It’s not always advisable to do this, you’ll get a bit of a flash as the page loads, but in certain situations where you’ve got a lot of repeated HTML it can really reduce your page weight and the SEO benefits of reducing all your repeated extraneous markup should be obvious.

17. Lazy load content for speed and SEO benefits

Another way to speed up your page loads and neaten up the HTML that search spiders see is to lazy load whole chunks of it using an AJAX request after the rest of the page has loaded. The user can get browsing right away and spiders only see the content you want them to index. We’ve used this technique on our own site. Those purple buttons at the top of the page drop down 3 forms, directions and a google map, which was doubling the size of our pages. So, we just put all that HTML in a static page and use the load() function to load it in once the DOM was ready. Like this…

$('#forms').load('content/headerForms.html', function() {
    // Code here runs once the content has loaded
    // Put all your event handlers etc. here.
});

I wouldn’t use this everywhere. You have to consider the trade offs here. You’re making extra requests to the server and portions of your page might not be available to the user right away, but used correctly it can be a great optimization technique.
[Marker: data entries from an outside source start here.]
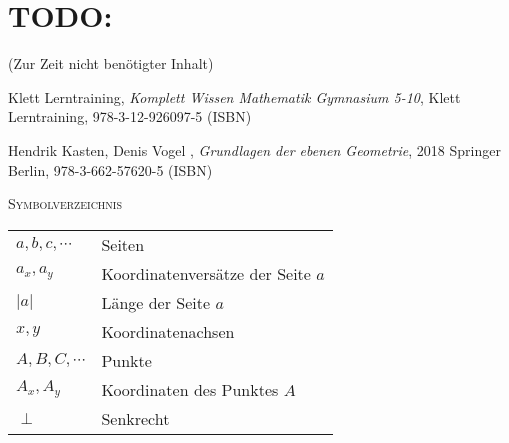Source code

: \documentclass[a4paper]{amsart}
\theoremstyle{definition}
\begin{document}
\section{TODO:}
\begin{backup}
    (Zur Zeit nicht benötigter Inhalt)
\end{backup}

\begin{thebibliography}{9}

      Klett Lerntraining, \emph{Komplett Wissen Mathematik Gymnasium 5-10},
      Klett Lerntraining, 978-3-12-926097-5 (ISBN)
      
       Hendrik Kasten, Denis Vogel , \emph{Grundlagen der ebenen Geometrie},
      2018 Springer Berlin, 978-3-662-57620-5 (ISBN)

\end{thebibliography}

\begin{large}
    \centerline{\textsc{Symbolverzeichnis}}
\end{large}
\bigskip

\renewcommand*{\arraystretch}{1}

\begin{tabular}{ll}
    $a,b,c, \cdots$               &Seiten\\
    $a_x,a_y$                   &Koordinatenversätze der Seite $a$\\
    $|a|$                       &Länge der Seite $a$\\
    $x, y$                      &Koordinatenachsen\\
    $A, B, C, \cdots$          &Punkte\\
    $A_x, A_y$                 &Koordinaten des Punktes $A$\\
    $\perp$                    &Senkrecht
\end{tabular}
\end{document}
18. Use jQuery’s utility functions

jQuery isn’t just about flash effects. The creator has exposed some really useful methods which fill a few gaps in JavaScript’s repertoire. http://docs.jquery.com/Utilities In particular, browser support for certain common array functions is patchy (IE7 doesn’t even have an indexOf() method!). Jquery has methods for iterating, filtering, cloning, merging and removing duplicates from Arrays. Other common functions that are difficult in Javascript include getting the selected item in a drop down list. In plain old JavaScript you’d have to get the <select> element using getElementByID, get the child elements as an array and iterate through them checking whether each one was selected or not. jQuery makes it easy…

$('#selectList').val();

It’s worth spending some time looking through the jQuery documentation on the main site and having a nose around some of the lesser known functions.

19. Use noconflict to rename the jquery object when using other frameworks

Most javascript frameworks make use of the $ symbol as a shorthand and this can cause clashes when trying to use more than one framework on the same page. Luckily there’s a simple solution. The .noconflict() function gives control of the $ back and allows you to set your own variable name, like this…

var $j = jQuery.noConflict();
$j('#myDiv').hide();

20. How to tell when images have loaded

This is another one of those problems that doesn’t seem to be as well documented as it should be (not when I went looking anyway) and it’s a fairly common requirement when building photo galleries, carousels etc, but it’s fairly easy. All you have to do is use the .load() method on an IMG element and put a callback function in it. The following example changes the “src” attribute of an image tag to load a new image and attaches a simple load function.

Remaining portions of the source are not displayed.